20 thoughts on “Life, Be Still! – H.A. Manhood

  1. NIGHTSEED

    “The garden had a parched, desolate air, as if it had suffered a rain of vinegar. Dead flowers trembled like sad ghosts among the living, trampled multitude.”

    I received a very strange new book today, as I just told someone in an email. The first ever collection of stories by H.A. Manhood (1904 – 1991). Just read the first story (NIGHTSEED) and it has a very florid style, with many peculiar metaphors, listed hypnotically, anthropomorphic and otherwise, but in some ways it all seems to work! To work on some unknown path of meaning! Absolutely unique,…. and rare, till now, I guess, with virtual acquaintance Mark Valentine presumably having worked on gathering these stories together for some time …(not yet read his introduction.) If you ignore the young male and female couple’s Christian names, their eventual sex and sense of God takes on a slant unthought of except by Manhood, no doubt, alongside the story’s earlier child with a china doll under the table and the old man with a flute. He previously tucked the flute away “as if afraid for its morals.” Yours, Des

  2. BROTHERHOOD

    Another refreshment seeker at a wayside purveyor of such, this man called Chance makes this seem to be a distillation of a huge John Cowper Powys novel as if written by Samuel Beckett… and a cage or cager and caged, the chaffinch blinded with needles so as to sing better, a slice of life from some past that never existed but seems all too true and natural to have done so. As if expressing things with these words that could not be put readily into hand movements or even into scryings of living creatures’ spontaneous movements as a new language.

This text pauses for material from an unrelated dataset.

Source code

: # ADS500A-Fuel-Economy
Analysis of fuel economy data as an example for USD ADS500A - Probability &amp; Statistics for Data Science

    “‘Poor little bugger,’ he murmured.”

  3. A SIMPLE TALE

    “It could not be said that the cottage faced the sea; rather did it look sideways at it, a little patronizingly, it seemed,…”

    ‘Dafternoon, I said. Or someone said it, later in the tale. You know, I already knew I had discovered for myself a new classic fiction writer in this HA Manhood, and this story clinches it! Yet another story about seeking wayside refreshment, a cup of tea, perhaps, and this a tale about the woman in this sea-girt cottage who has herself a tale to tell to the narrator, a simple tale of poignant loss. And her husband — separately — has the same tale to tell. Both tales identical but utterly different. A simple gem of a tale of these tales, one that should often be anthologised, I say. Plus a glimpse of 33 pairs of eyes and talk of what spiders’ webs can be likened to.

  4. THE UNBELIEVER

    “His head was uncommonly large and crowned with dry, sad coloured hair; always was it tilted insecurely in the too-small cup of his collar as though he were listening for the voice of the long dead Queen.”

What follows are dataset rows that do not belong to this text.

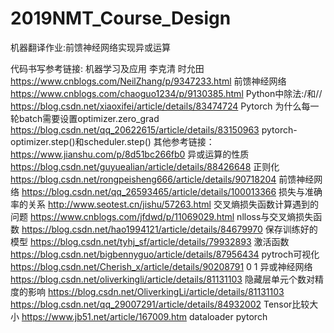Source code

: # 2019NMT_Course_Design
机器翻译作业:前馈神经网络实现异或运算

代码书写参考链接:
机器学习及应用 李克清 时允田
https://www.cnblogs.com/NeilZhang/p/9347233.html 前馈神经网络
https://www.cnblogs.com/chaoguo1234/p/9130385.html  Python中除法:/和//
https://blog.csdn.net/xiaoxifei/article/details/83474724 Pytorch 为什么每一轮batch需要设置optimizer.zero_grad
https://blog.csdn.net/qq_20622615/article/details/83150963 pytorch-optimizer.step()和scheduler.step()
其他参考链接：
https://www.jianshu.com/p/8d51bc266fb0 异或运算的性质
https://blog.csdn.net/guyuealian/article/details/88426648  正则化
https://blog.csdn.net/rongpeisheng666/article/details/90718204 前馈神经网络
https://blog.csdn.net/qq_26593465/article/details/100013366 损失与准确率的关系
http://www.seotest.cn/jishu/57263.html 交叉熵损失函数计算遇到的问题
https://www.cnblogs.com/jfdwd/p/11069029.html nlloss与交叉熵损失函数
https://blog.csdn.net/hao1994121/article/details/84679970 保存训练好的模型
https://blog.csdn.net/tyhj_sf/article/details/79932893 激活函数
https://blog.csdn.net/bigbennyguo/article/details/87956434 pytroch可视化
https://blog.csdn.net/Cherish_x/article/details/90208791 0 1 异或神经网络
https://blog.csdn.net/oliverkingli/article/details/81131103 隐藏层单元个数对精度的影响
https://blog.csdn.net/OliverkingLi/article/details/81131103 
https://blog.csdn.net/qq_29007291/article/details/84932002 Tensor比较大小
https://www.jb51.net/article/167009.htm dataloader pytorch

    Sad coloured, not sand? Yes, sad, I say, as this tale and speech of an old-timer lodgekeeper confirms my belief that this is a very special book of stories too long out of the public gaze. A true belief. A belief that this old God-unbeliever has his own road-just-for-the-sake-of-being-a-road, a road that is a given, a road for this old-timer who believes our world to be a spinning top, ever on the brink of unspinning, a road that is a Zeno’s Paradox, perhaps. A major word portrait of a character, any character, but especially this character, as couched in astonishingly rich and sometimes constructively unruly metaphors and similes. With unwieldy penknives carving cone-birds, a belief that belief — as well as unbelief — leads to unconsolement.

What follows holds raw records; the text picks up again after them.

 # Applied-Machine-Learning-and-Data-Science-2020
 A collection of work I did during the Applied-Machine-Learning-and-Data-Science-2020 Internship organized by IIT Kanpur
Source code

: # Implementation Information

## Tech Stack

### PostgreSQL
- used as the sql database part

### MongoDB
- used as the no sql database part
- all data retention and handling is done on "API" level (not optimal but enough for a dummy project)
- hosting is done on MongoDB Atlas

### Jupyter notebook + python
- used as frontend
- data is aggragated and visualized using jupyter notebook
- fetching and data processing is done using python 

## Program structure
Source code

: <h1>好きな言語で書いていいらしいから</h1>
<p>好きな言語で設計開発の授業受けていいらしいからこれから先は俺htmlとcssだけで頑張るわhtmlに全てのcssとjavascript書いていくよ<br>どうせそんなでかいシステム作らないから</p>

    “All great literature gives such a choice — that is why it is great, immeasurable in effect. After three hundred years they are still discovering new meanings in Shakespeare’s work.”

    But scrape that ambiguity off God with one’s penknife and we reach just the word God?

    This story is a classic that exceeds even the classics of John Cowper Powys whom, for me, Manhood most resembles – and the story will continue to resonate with its own untreated ambiguity, untreated till now? Till the top topples or the road ends.

  5. And the next story could also be entitled LIFE, BE STILL!

    ——————————————

    THE COUGH

    “You do talk damn queer.”
    “That is my privilege. Unless one talks damn queer nowadays, nobody listens.”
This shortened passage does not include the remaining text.